Ар, ждавший моего выхода, заинтересованно вскинул бровь и поднялся из кресла. Едва оказался в шаге от меня, стыдливо выглядывавшей из-за перегородки, как я поспешила пояснить:

— Я почти оделась, но нужно затянуть корсет. Шнуровка на спине. Поможешь?

Вместо ответа он шагнул за ширму. Вот только спустя минуту ворон обычный превратился в ворона ворчащего:

— Все же развязывать куда проще.

— Тяни сильнее, — шипела я, вставая как можно устойчивее: мне хотелось быть стройной и красивой. А женщина на пути к красоте может перенести такие муки, которые воину на поле брани и не снились.

— Если я дерну сильнее, то сломаю тебе ребра, — парировал каратель.

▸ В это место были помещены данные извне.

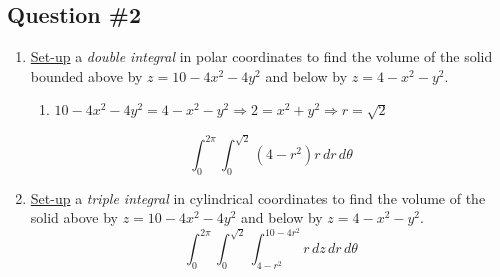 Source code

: \documentclass[letter,11pt]{article}
\begin{document}
\subsection{Question \#2}
\begin{enumerate}[label = \roman*.]
    \item \underline{Set-up} a \textit{double integral} in polar coordinates to find the volume of the solid bounded above by $z = 10 -4x^2-4y^2$ and below by $z=4-x^2-y^2$.
    \begin{enumerate}
        \item $10-4x^2-4y^2 = 4-x^2-y^2 \Longrightarrow 2=x^2+y^2 \Longrightarrow r= \sqrt{2}$
    \end{enumerate}
    $$\boxed{\int_{0}^{2\pi}\int_{0}^{\sqrt{2}}\left(4-r^{2}\right) r\, dr\, d\theta}$$
    \item \underline{Set-up} a \textit{triple integral} in cylindrical coordinates to find the volume of the solid  above by $z = 10 -4x^2-4y^2$ and below by $z=4-x^2-y^2$.
    $$\boxed{\int_{0}^{2\pi}\int_{0}^{\sqrt{2}}\int_{4-r^{2}}^{10-4r^{2}}r \, dz\, dr \, d\theta }$$
\end{enumerate}
\newpage
\end{document}
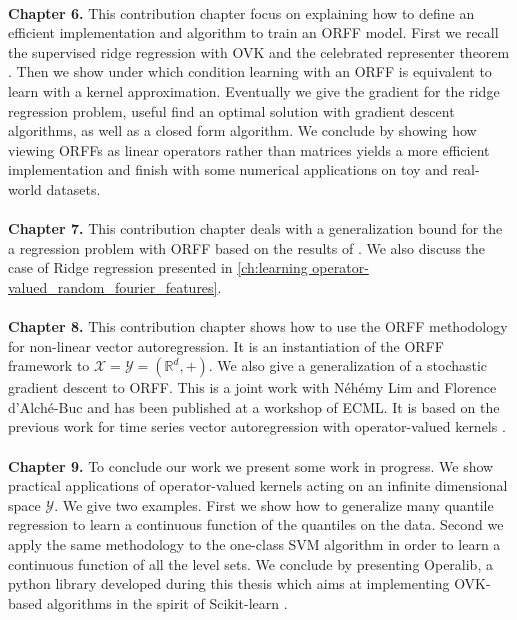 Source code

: \paragraph{}
\textbf{Chapter 6.}
This contribution chapter focus on explaining how to define an efficient
implementation and algorithm to train an \acs{ORFF} model. First we recall
the supervised ridge regression with \acs{OVK} and the celebrated representer
theorem \citep{Wahba90}. Then we show under which condition learning with an
\acs{ORFF} is equivalent to learn with a kernel approximation. Eventually
we give the gradient for the ridge regression problem, useful find an optimal
solution with gradient descent algorithms, as well as a closed form algorithm.
We conclude by showing how viewing \acsp{ORFF} as linear operators rather than 
matrices yields a more efficient implementation and finish with some numerical
applications on toy and real-world datasets.

\paragraph{}
\textbf{Chapter 7.}
This contribution chapter deals with a generalization bound for the a
regression problem with ORFF based on the results of \citet{rahimi2009weighted,
maurer2016vector}.  We also discuss the case of Ridge regression presented in
\cref{ch:learning operator-valued_random_fourier_features}.

\paragraph{}
\textbf{Chapter 8.}
This contribution chapter shows how to use the \acs{ORFF} methodology for
non-linear vector autoregression. It is an instantiation of the \acs{ORFF}
framework to $\mathcal{X}=\mathcal{Y}=(\mathbb{R}^d, +)$. We also give a
generalization of a stochastic gradient descent \citep{dai2014scalable} to
\acs{ORFF}. This is a joint work with N\'eh\'emy Lim and Florence d'Alch\'e-Buc
and has been published at a workshop of \acs{ECML}. It is based on the previous
work \citet{Lim2015} for time series vector autoregression with operator-valued
kernels \cite{brault2016scaling}.

\paragraph{}
\textbf{Chapter 9.}
To conclude our work we present some work in progress. We show practical
applications of operator-valued kernels acting on an infinite dimensional space
$\mathcal{Y}$. We give two examples. First we show how to generalize many
quantile regression to learn a continuous function of the quantiles on the
data. Second we apply the same methodology to the one-class SVM algorithm in
order to learn a continuous function of all the level sets. We conclude by
presenting Operalib, a python library developed during this thesis which aims
at implementing \acs{OVK}-based algorithms in the spirit of Scikit-learn
\citep{pedregosa2011scikit}.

— А если не затянешь — сломаешь мою мечту. Я уже настроилась на этот корсет!

— Ладно, — сварливо, уже сожалея о том, что решил заглянуть в дамский салон, согласился ворон.

Он взялся за шнурки, я приготовилась к рывку и…

Ширма рухнула. Причем звук от грохнувшейся тонкой перегородки был ничуть не тише, чем от упавшей бы вдруг крышки саркофага. Каменного. Тут же сверкнула вспышка магокамеры, а зал заполнил густой туман от сгоревшего магния.

— Валим! — крик разлетелся по залу.

И следом за ним — еще один:

— Это будет сенсация!

— Репортеры, — выругался ворон, оставив шнуровку и на бегу создавая аркан.

— Тот, что с камерой, — мой!

Я и не подумала поступить, как приличествует даме в подобных случаях: присесть, обняв голову руками, и истерично, с испугом, завизжать. Именно этим, кстати, в основном и занимались другие клиентки модного салона.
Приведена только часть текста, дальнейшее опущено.